= What the task requires =
Return the data below exactly as given, except for the images.

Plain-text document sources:
• • •

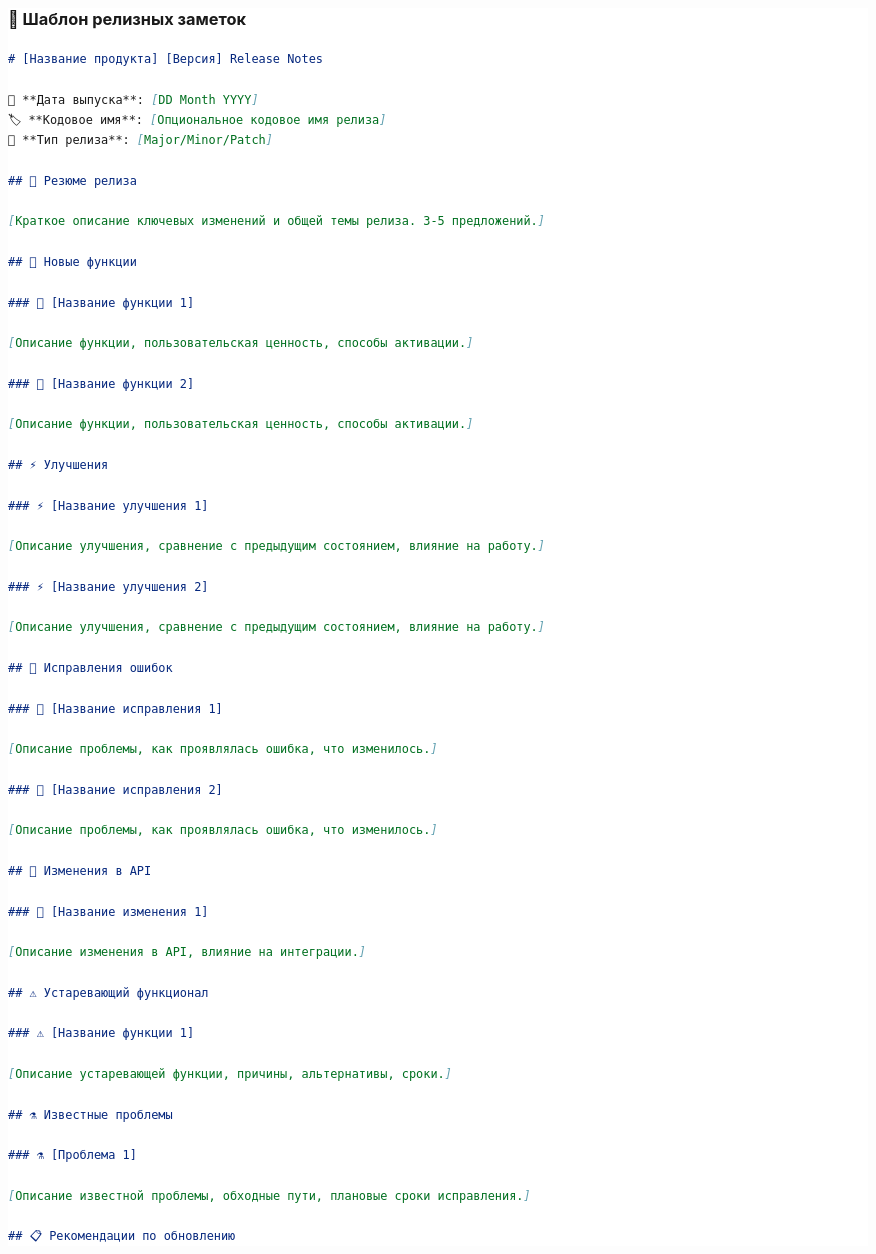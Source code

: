 ### 📜 Шаблон релизных заметок

```markdown
# [Название продукта] [Версия] Release Notes

📅 **Дата выпуска**: [DD Month YYYY]
🏷️ **Кодовое имя**: [Опциональное кодовое имя релиза]
🔢 **Тип релиза**: [Major/Minor/Patch]

## 📌 Резюме релиза

[Краткое описание ключевых изменений и общей темы релиза. 3-5 предложений.]

## 🚀 Новые функции

### 🚀 [Название функции 1]

[Описание функции, пользовательская ценность, способы активации.]

### 🚀 [Название функции 2]

[Описание функции, пользовательская ценность, способы активации.]

## ⚡️ Улучшения

### ⚡️ [Название улучшения 1]

[Описание улучшения, сравнение с предыдущим состоянием, влияние на работу.]

### ⚡️ [Название улучшения 2]

[Описание улучшения, сравнение с предыдущим состоянием, влияние на работу.]

## 🐞 Исправления ошибок

### 🐞 [Название исправления 1]

[Описание проблемы, как проявлялась ошибка, что изменилось.]

### 🐞 [Название исправления 2]

[Описание проблемы, как проявлялась ошибка, что изменилось.]

## 🔌 Изменения в API

### 🔌 [Название изменения 1]

[Описание изменения в API, влияние на интеграции.]

## ⚠️ Устаревающий функционал

### ⚠️ [Название функции 1]

[Описание устаревающей функции, причины, альтернативы, сроки.]

## ⚗️ Известные проблемы

### ⚗️ [Проблема 1]

[Описание известной проблемы, обходные пути, плановые сроки исправления.]

## 📋 Рекомендации по обновлению

```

• • •

= Output of the task =
Source code

: ### 📜 Шаблон релизных заметок

```markdown
# [Название продукта] [Версия] Release Notes

📅 **Дата выпуска**: [DD Month YYYY]
🏷️ **Кодовое имя**: [Опциональное кодовое имя релиза]
🔢 **Тип релиза**: [Major/Minor/Patch]

## 📌 Резюме релиза

[Краткое описание ключевых изменений и общей темы релиза. 3-5 предложений.]

## 🚀 Новые функции

### 🚀 [Название функции 1]

[Описание функции, пользовательская ценность, способы активации.]

### 🚀 [Название функции 2]

[Описание функции, пользовательская ценность, способы активации.]

## ⚡️ Улучшения

### ⚡️ [Название улучшения 1]

[Описание улучшения, сравнение с предыдущим состоянием, влияние на работу.]

### ⚡️ [Название улучшения 2]

[Описание улучшения, сравнение с предыдущим состоянием, влияние на работу.]

## 🐞 Исправления ошибок

### 🐞 [Название исправления 1]

[Описание проблемы, как проявлялась ошибка, что изменилось.]

### 🐞 [Название исправления 2]

[Описание проблемы, как проявлялась ошибка, что изменилось.]

## 🔌 Изменения в API

### 🔌 [Название изменения 1]

[Описание изменения в API, влияние на интеграции.]

## ⚠️ Устаревающий функционал

### ⚠️ [Название функции 1]

[Описание устаревающей функции, причины, альтернативы, сроки.]

## ⚗️ Известные проблемы

### ⚗️ [Проблема 1]

[Описание известной проблемы, обходные пути, плановые сроки исправления.]

## 📋 Рекомендации по обновлению

```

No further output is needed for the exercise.